Labour now has a chance to create a new story. One which is based on the solid foundation of truth. One that restructures MFAT with new personnel who read Noam Chomsky and John Pilger and Amnesty and UN Reports and not just Gerard Hensley’s guidebook to diplomacy as a form of lying to all and sundry including your own people. A new generation is waiting for a foreign policy for New Zealand based on principle and that will end decades of shame.

6 COMMENTS

  1. Matt: I look forward to your blog entries and thank you for them.

    One request, if you would: please define who/what you mean by the term ‘Washington’. Presidents and administrations change and we still have the same ‘attitude’. Which groups are carrying this over the changes, and how do we apply influence with integrity to these groups?

    Please keep writing. You’re part of the change we need to brew and pour.

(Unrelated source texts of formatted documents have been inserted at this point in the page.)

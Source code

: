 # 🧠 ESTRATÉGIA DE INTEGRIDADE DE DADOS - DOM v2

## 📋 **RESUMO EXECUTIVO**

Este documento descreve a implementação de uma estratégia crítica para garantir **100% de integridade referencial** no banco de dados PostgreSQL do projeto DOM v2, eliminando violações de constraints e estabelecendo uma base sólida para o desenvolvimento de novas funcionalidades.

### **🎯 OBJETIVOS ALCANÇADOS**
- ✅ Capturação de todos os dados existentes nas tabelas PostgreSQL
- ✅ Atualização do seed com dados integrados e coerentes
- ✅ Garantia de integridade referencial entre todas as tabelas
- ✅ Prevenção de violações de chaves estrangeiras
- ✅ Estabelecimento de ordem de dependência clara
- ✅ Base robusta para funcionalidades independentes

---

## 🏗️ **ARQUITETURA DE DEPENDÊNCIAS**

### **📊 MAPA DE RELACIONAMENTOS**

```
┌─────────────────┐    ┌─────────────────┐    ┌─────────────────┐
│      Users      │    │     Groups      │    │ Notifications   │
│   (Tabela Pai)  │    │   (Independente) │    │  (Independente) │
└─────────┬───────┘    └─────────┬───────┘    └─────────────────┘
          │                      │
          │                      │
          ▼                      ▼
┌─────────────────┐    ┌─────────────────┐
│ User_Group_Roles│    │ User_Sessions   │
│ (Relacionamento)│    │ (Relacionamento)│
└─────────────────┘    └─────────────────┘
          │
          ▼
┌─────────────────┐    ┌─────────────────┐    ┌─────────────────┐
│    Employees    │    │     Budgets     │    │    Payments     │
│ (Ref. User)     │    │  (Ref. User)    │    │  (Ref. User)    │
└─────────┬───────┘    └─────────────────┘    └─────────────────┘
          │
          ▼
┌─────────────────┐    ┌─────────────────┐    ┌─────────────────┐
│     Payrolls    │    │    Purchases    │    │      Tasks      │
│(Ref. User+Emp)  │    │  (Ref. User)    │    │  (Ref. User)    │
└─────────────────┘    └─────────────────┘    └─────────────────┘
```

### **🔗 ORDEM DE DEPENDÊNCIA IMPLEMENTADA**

  2. Good luck expecting Key to read the “Annual Report of Amnesty International” when he wouldn’t even read the police report on
    Banks’ nefarious, mayoralty campaign contributions.

  3. “Truth”!

    Heaven forbid……..

    Of course, there is “truth”….and the truth – I guess it’s all in the eyes of the purveyor…….

    deceitful bastards!

  4. I suspect Cameron’s newly discovered love for Tamil human rights has more to do with selling military hardware to India than anything else. Of course, this doesn’t excuse Key’s behaviour. It’s also good to remember that Helen was very, very bad on East Timor and I wonder if Trade Minister Ali greeted Mike Moore by grabbing his dick. I’ll never forget the scandal when an Indonesian diplomat grabbed a hotel worker’s penis and it was explained away as a common greeting between males in Indonesia. Who’s Labour’s foreign affairs spokesperson? Shearer..ah well, forget it.

  5. But Matt, there are hundreds of millions of dairy exports (by NZ’s farmers collective Fonterra) at stake!?

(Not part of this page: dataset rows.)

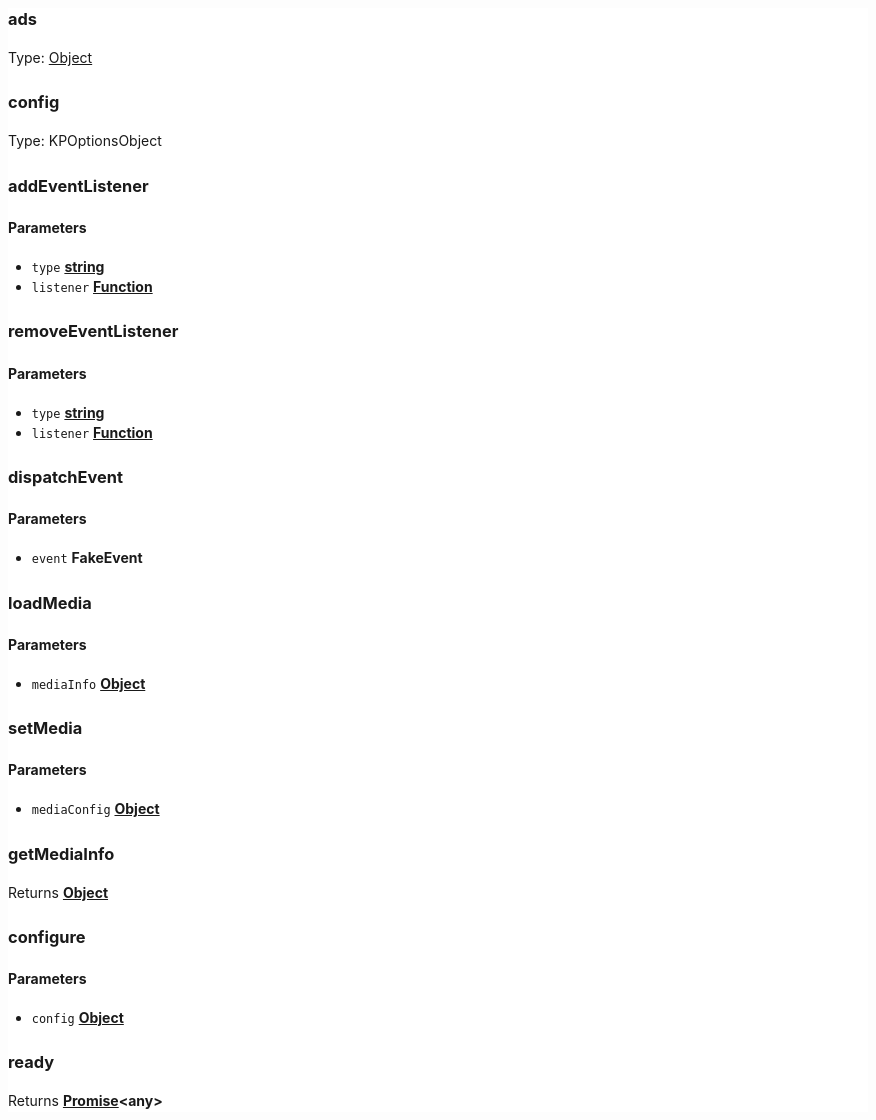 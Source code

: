### ads

Type: [Object][262]

### config

Type: KPOptionsObject

### addEventListener

#### Parameters

-   `type` **[string][263]** 
-   `listener` **[Function][273]** 

### removeEventListener

#### Parameters

-   `type` **[string][263]** 
-   `listener` **[Function][273]** 

### dispatchEvent

#### Parameters

-   `event` **FakeEvent** 

### loadMedia

#### Parameters

-   `mediaInfo` **[Object][262]** 

### setMedia

#### Parameters

-   `mediaConfig` **[Object][262]** 

### getMediaInfo

Returns **[Object][262]** 

### configure

#### Parameters

-   `config` **[Object][262]** 

### ready

Returns **[Promise][271]&lt;any>** 


[1]: #kalturaplayers
[2]: #kpplaylistoptions
[3]: #properties
[4]: #kpplaylistcountdownoptions
[5]: #properties-1
[6]: #kpplaylistconfigobject
[7]: #properties-2
[8]: #kpplaylistobject
[9]: #properties-3
[10]: #kpplaylistitemconfigobject
[11]: #properties-4
[12]: #baseremoteplayer
[13]: #parameters
[14]: #loadmedia
[15]: #parameters-1
[16]: #setmedia
[17]: #parameters-2
[18]: #getmediainfo
[19]: #configure
[20]: #parameters-3
[21]: #ready
[22]: #load
[23]: #play
[24]: #pause
[25]: #reset
[26]: #destroy
[27]: #islive
[28]: #examples
[29]: #isdvr
[30]: #examples-1
[31]: #seektoliveedge
[32]: #getstarttimeofdvrwindow
[33]: #examples-2
[34]: #gettracks
[35]: #parameters-4
[36]: #examples-3
[37]: #getactivetracks
[38]: #examples-4
[39]: #selecttrack
[40]: #parameters-5
[41]: #hidetexttrack
[42]: #enableadaptivebitrate
[43]: #isadaptivebitrateenabled
[44]: #examples-5
[45]: #settextdisplaysettings
[46]: #parameters-6
[47]: #startcasting
[48]: #stopcasting
[49]: #iscasting
[50]: #examples-6
[51]: #iscastavailable
[52]: #examples-7
[53]: #getcastsession
[54]: #examples-8
[55]: #isvr
[56]: #examples-9
[57]: #togglevrstereomode
[58]: #isinvrstereomode
[59]: #examples-10
[60]: #ads
[61]: #examples-11
[62]: #textstyle
[63]: #parameters-7
[64]: #textstyle-1
[65]: #examples-12
[66]: #buffered
[67]: #examples-13
[68]: #currenttime
[69]: #parameters-8
[70]: #currenttime-1
[71]: #examples-14
[72]: #duration
[73]: #examples-15
[74]: #volume
[75]: #parameters-9
[76]: #volume-1
[77]: #examples-16
[78]: #paused
[79]: #examples-17
[80]: #ended
[81]: #examples-18
[82]: #seeking
[83]: #examples-19
[84]: #muted
[85]: #parameters-10
[86]: #muted-1
[87]: #examples-20
[88]: #src
[89]: #examples-21
[90]: #poster
[91]: #examples-22
[92]: #playbackrate
[93]: #parameters-11
[94]: #playbackrate-1
[95]: #examples-23
[96]: #enginetype
[97]: #examples-24
[98]: #streamtype
[99]: #examples-25
[100]: #type
[101]: #examples-26
[102]: #config
[103]: #defaultconfig
[104]: #examples-27
[105]: #type-1
[106]: #examples-28
[107]: #issupported
[108]: #examples-29
[109]: #casteventtype
[110]: #examples-30
[111]: #playersnapshot
[112]: #parameters-12
[113]: #textstyle-2
[114]: #advertising
[115]: #config-1
[116]: #remotecontrol
[117]: #parameters-13
[118]: #getplayersnapshot
[119]: #getuiwrapper
[120]: #onremotedevicedisconnected
[121]: #parameters-14
[122]: #onremotedeviceconnected
[123]: #parameters-15
[124]: #onremotedeviceavailable
[125]: #parameters-16
[126]: #onremotedeviceconnecting
[127]: #onremotedevicedisconnecting
[128]: #onremotedeviceconnectfailed
[129]: #remotepayload
[130]: #parameters-17
[131]: #player
[132]: #remoteconnectedpayload
[133]: #parameters-18
[134]: #ui
[135]: #session
[136]: #remotedisconnectedpayload
[137]: #parameters-19
[138]: #snapshot
[139]: #remoteavailablepayload
[140]: #parameters-20
[141]: #available
[142]: #remoteplayerui
[143]: #playbackui
[144]: #parameters-21
[145]: #idleui
[146]: #parameters-22
[147]: #adsui
[148]: #parameters-23
[149]: #liveui
[150]: #parameters-24
[151]: #errorui
[152]: #parameters-25
[153]: #uis
[154]: #iremoteplayer
[155]: #textstyle-3
[156]: #muted-2
[157]: #playbackrate-2
[158]: #volume-2
[159]: #currenttime-2
[160]: #buffered-1
[161]: #duration-1
[162]: #paused-1
[163]: #ended-1
[164]: #seeking-1
[165]: #src-1
[166]: #poster-1
[167]: #enginetype-1
[168]: #streamtype-1
[169]: #type-2
[170]: #ads-1
[171]: #config-2
[172]: #addeventlistener
[173]: #parameters-26
[174]: #removeeventlistener
[175]: #parameters-27
[176]: #dispatchevent
[177]: #parameters-28
[178]: #loadmedia-1
[179]: #parameters-29
[180]: #setmedia-1
[181]: #parameters-30
[182]: #getmediainfo-1
[183]: #configure-1
[184]: #parameters-31
[185]: #ready-1
[186]: #load-1
[187]: #play-1
[188]: #pause-1
[189]: #reset-1
[190]: #destroy-1
[191]: #islive-1
[192]: #isdvr-1
[193]: #seektoliveedge-1
[194]: #getstarttimeofdvrwindow-1
[195]: #gettracks-1
[196]: #parameters-32
[197]: #getactivetracks-1
[198]: #selecttrack-1
[199]: #parameters-33
[200]: #hidetexttrack-1
[201]: #enableadaptivebitrate-1
[202]: #isadaptivebitrateenabled-1
[203]: #settextdisplaysettings-1
[204]: #parameters-34
[205]: #startcasting-1
[206]: #stopcasting-1
[207]: #iscasting-1
[208]: #iscastavailable-1
[209]: #getcastsession-1
[210]: #isvr-1
[211]: #togglevrstereomode-1
[212]: #isinvrstereomode-1
[213]: #type-3
[214]: #issupported-1
[215]: #remotesession
[216]: #parameters-35
[217]: #devicefriendlyname
[218]: #id
[219]: #resuming
[220]: #playlisteventtype
[221]: #examples-31
[222]: #playlistitem
[223]: #parameters-36
[224]: #updatesources
[225]: #parameters-37
[226]: #sources
[227]: #config-3
[228]: #isplayable
[229]: #playlistmanager
[230]: #parameters-38
[231]: #configure-2
[232]: #parameters-39
[233]: #load-2
[234]: #parameters-40
[235]: #reset-2
[236]: #playnext
[237]: #playprev
[238]: #playitem
[239]: #parameters-41
[240]: #items
[241]: #next
[242]: #prev
[243]: #id-1
[244]: #metadata
[245]: #poster-2
[246]: #countdown
[247]: #options
[248]: #loadplaylist
[249]: #parameters-42
[250]: #examples-32
[251]: #loadplaylistbyentrylist
[252]: #parameters-43
[253]: #examples-33
[254]: #configure-3
[255]: #parameters-44
[256]: #examples-34
[257]: #playlist
[258]: #examples-35
[259]: #getplayers
[260]: #getplayer
[261]: #parameters-45
[262]: https://developer.mozilla.org/docs/Web/JavaScript/Reference/Global_Objects/Object
[263]: https://developer.mozilla.org/docs/Web/JavaScript/Reference/Global_Objects/String
[264]: https://developer.mozilla.org/docs/Web/JavaScript/Reference/Global_Objects/Boolean
[265]: https://developer.mozilla.org/docs/Web/JavaScript/Reference/Global_Objects/Number
[266]: #kpplaylistoptions
[267]: #kpplaylistcountdownoptions
[268]: https://developer.mozilla.org/docs/Web/JavaScript/Reference/Global_Objects/Array
[269]: #playlistitem
[270]: #remotecontrol
[271]: https://developer.mozilla.org/docs/Web/JavaScript/Reference/Global_Objects/Promise
[272]: #remotesession
[273]: https://developer.mozilla.org/docs/Web/JavaScript/Reference/Statements/function
[274]: #playersnapshot
[275]: #remotedisconnectedpayload
[276]: #remoteconnectedpayload
[277]: #remoteavailablepayload
[278]: #baseremoteplayer
[279]: #remoteplayerui
[280]: #kpplaylistitemconfigobject
[281]: #kpplaylistobject
[282]: #kpplaylistconfigobject
[283]: #playlistmanager
[284]: #kalturaplayers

    Human rights, yeah right, that is stuff they mention when talking to local journalists here at home, to make themselves appear “caring”.

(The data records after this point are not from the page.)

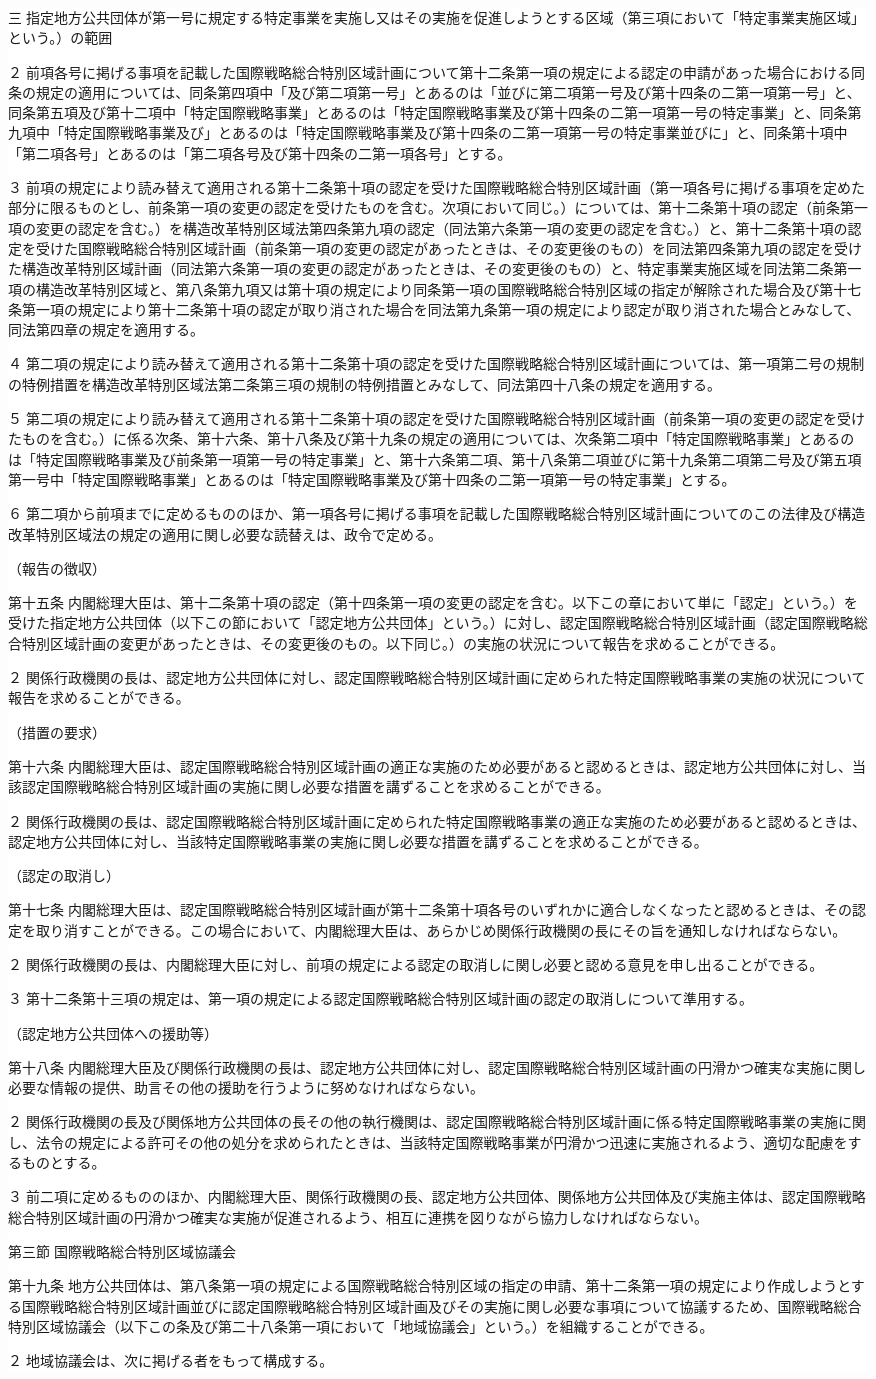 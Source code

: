 三 指定地方公共団体が第一号に規定する特定事業を実施し又はその実施を促進しようとする区域（第三項において「特定事業実施区域」という。）の範囲

２ 前項各号に掲げる事項を記載した国際戦略総合特別区域計画について第十二条第一項の規定による認定の申請があった場合における同条の規定の適用については、同条第四項中「及び第二項第一号」とあるのは「並びに第二項第一号及び第十四条の二第一項第一号」と、同条第五項及び第十二項中「特定国際戦略事業」とあるのは「特定国際戦略事業及び第十四条の二第一項第一号の特定事業」と、同条第九項中「特定国際戦略事業及び」とあるのは「特定国際戦略事業及び第十四条の二第一項第一号の特定事業並びに」と、同条第十項中「第二項各号」とあるのは「第二項各号及び第十四条の二第一項各号」とする。

３ 前項の規定により読み替えて適用される第十二条第十項の認定を受けた国際戦略総合特別区域計画（第一項各号に掲げる事項を定めた部分に限るものとし、前条第一項の変更の認定を受けたものを含む。次項において同じ。）については、第十二条第十項の認定（前条第一項の変更の認定を含む。）を構造改革特別区域法第四条第九項の認定（同法第六条第一項の変更の認定を含む。）と、第十二条第十項の認定を受けた国際戦略総合特別区域計画（前条第一項の変更の認定があったときは、その変更後のもの）を同法第四条第九項の認定を受けた構造改革特別区域計画（同法第六条第一項の変更の認定があったときは、その変更後のもの）と、特定事業実施区域を同法第二条第一項の構造改革特別区域と、第八条第九項又は第十項の規定により同条第一項の国際戦略総合特別区域の指定が解除された場合及び第十七条第一項の規定により第十二条第十項の認定が取り消された場合を同法第九条第一項の規定により認定が取り消された場合とみなして、同法第四章の規定を適用する。

４ 第二項の規定により読み替えて適用される第十二条第十項の認定を受けた国際戦略総合特別区域計画については、第一項第二号の規制の特例措置を構造改革特別区域法第二条第三項の規制の特例措置とみなして、同法第四十八条の規定を適用する。

５ 第二項の規定により読み替えて適用される第十二条第十項の認定を受けた国際戦略総合特別区域計画（前条第一項の変更の認定を受けたものを含む。）に係る次条、第十六条、第十八条及び第十九条の規定の適用については、次条第二項中「特定国際戦略事業」とあるのは「特定国際戦略事業及び前条第一項第一号の特定事業」と、第十六条第二項、第十八条第二項並びに第十九条第二項第二号及び第五項第一号中「特定国際戦略事業」とあるのは「特定国際戦略事業及び第十四条の二第一項第一号の特定事業」とする。

６ 第二項から前項までに定めるもののほか、第一項各号に掲げる事項を記載した国際戦略総合特別区域計画についてのこの法律及び構造改革特別区域法の規定の適用に関し必要な読替えは、政令で定める。

（報告の徴収）

第十五条 内閣総理大臣は、第十二条第十項の認定（第十四条第一項の変更の認定を含む。以下この章において単に「認定」という。）を受けた指定地方公共団体（以下この節において「認定地方公共団体」という。）に対し、認定国際戦略総合特別区域計画（認定国際戦略総合特別区域計画の変更があったときは、その変更後のもの。以下同じ。）の実施の状況について報告を求めることができる。

２ 関係行政機関の長は、認定地方公共団体に対し、認定国際戦略総合特別区域計画に定められた特定国際戦略事業の実施の状況について報告を求めることができる。

（措置の要求）

第十六条 内閣総理大臣は、認定国際戦略総合特別区域計画の適正な実施のため必要があると認めるときは、認定地方公共団体に対し、当該認定国際戦略総合特別区域計画の実施に関し必要な措置を講ずることを求めることができる。

２ 関係行政機関の長は、認定国際戦略総合特別区域計画に定められた特定国際戦略事業の適正な実施のため必要があると認めるときは、認定地方公共団体に対し、当該特定国際戦略事業の実施に関し必要な措置を講ずることを求めることができる。

（認定の取消し）

第十七条 内閣総理大臣は、認定国際戦略総合特別区域計画が第十二条第十項各号のいずれかに適合しなくなったと認めるときは、その認定を取り消すことができる。この場合において、内閣総理大臣は、あらかじめ関係行政機関の長にその旨を通知しなければならない。

２ 関係行政機関の長は、内閣総理大臣に対し、前項の規定による認定の取消しに関し必要と認める意見を申し出ることができる。

３ 第十二条第十三項の規定は、第一項の規定による認定国際戦略総合特別区域計画の認定の取消しについて準用する。

（認定地方公共団体への援助等）

第十八条 内閣総理大臣及び関係行政機関の長は、認定地方公共団体に対し、認定国際戦略総合特別区域計画の円滑かつ確実な実施に関し必要な情報の提供、助言その他の援助を行うように努めなければならない。

２ 関係行政機関の長及び関係地方公共団体の長その他の執行機関は、認定国際戦略総合特別区域計画に係る特定国際戦略事業の実施に関し、法令の規定による許可その他の処分を求められたときは、当該特定国際戦略事業が円滑かつ迅速に実施されるよう、適切な配慮をするものとする。

３ 前二項に定めるもののほか、内閣総理大臣、関係行政機関の長、認定地方公共団体、関係地方公共団体及び実施主体は、認定国際戦略総合特別区域計画の円滑かつ確実な実施が促進されるよう、相互に連携を図りながら協力しなければならない。

第三節 国際戦略総合特別区域協議会

第十九条 地方公共団体は、第八条第一項の規定による国際戦略総合特別区域の指定の申請、第十二条第一項の規定により作成しようとする国際戦略総合特別区域計画並びに認定国際戦略総合特別区域計画及びその実施に関し必要な事項について協議するため、国際戦略総合特別区域協議会（以下この条及び第二十八条第一項において「地域協議会」という。）を組織することができる。

２ 地域協議会は、次に掲げる者をもって構成する。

    Since the Free Trade Agreement has been signed and is being used between Mainland China and New Zealand, we hardly get any information on the lot of minorities in China, be they Tibetan, Uigur or else.

    Strange that is, is it not? All we hear about human rights abuses in Mainland China we do now mostly get through some overseas reports, from Europe, the US, Canada or in some cases Asia.

    The mainstream media is towing the line, not bothering to report much on such matters, and had the situation in Sri Lanka not been debated so much in the UK, India and some other places, the media here would not have bothered much with that either.

    There almost appears to be an unwritten code of conduct amongst the mainstream media now, saying something like, do not endanger our economic livelihood, which depends on dairy, meat and other exports. Similarly there is not much debate here on what goes on in Saudi Arabia, Iran and other places, that New Zealand exporters want to keep good ties with.

    Do not bite the hand that feeds you, that is the motto that nowadays seems to dictate the New Zealand foreign affairs politics more than ever before. And of course, the Key government has continued on from where Helen Clark and her government left off, to restore close cooperation with the US, also in defence and intelligence gathering measures.

    As we know now, even the “anti nuclear” stance by New Zealand was not as solidly pushed for from within the Lange government. It went further than what he and some of his cabinet wanted it to go, it seems. Only public pressure led the way in that, especially after the Rainbow Warrior bombing.

    It is a good reminder that you give us here, about foreign affairs as it has tended to be “presented” publicly, contrary to what has really been going on in the background.

    While I expect a Cunliffe led Labour government to follow a more considerate and more decent approach, I will not expect all that much from him and Labour either. They will need to Greens to remind them of their conscience, I presume.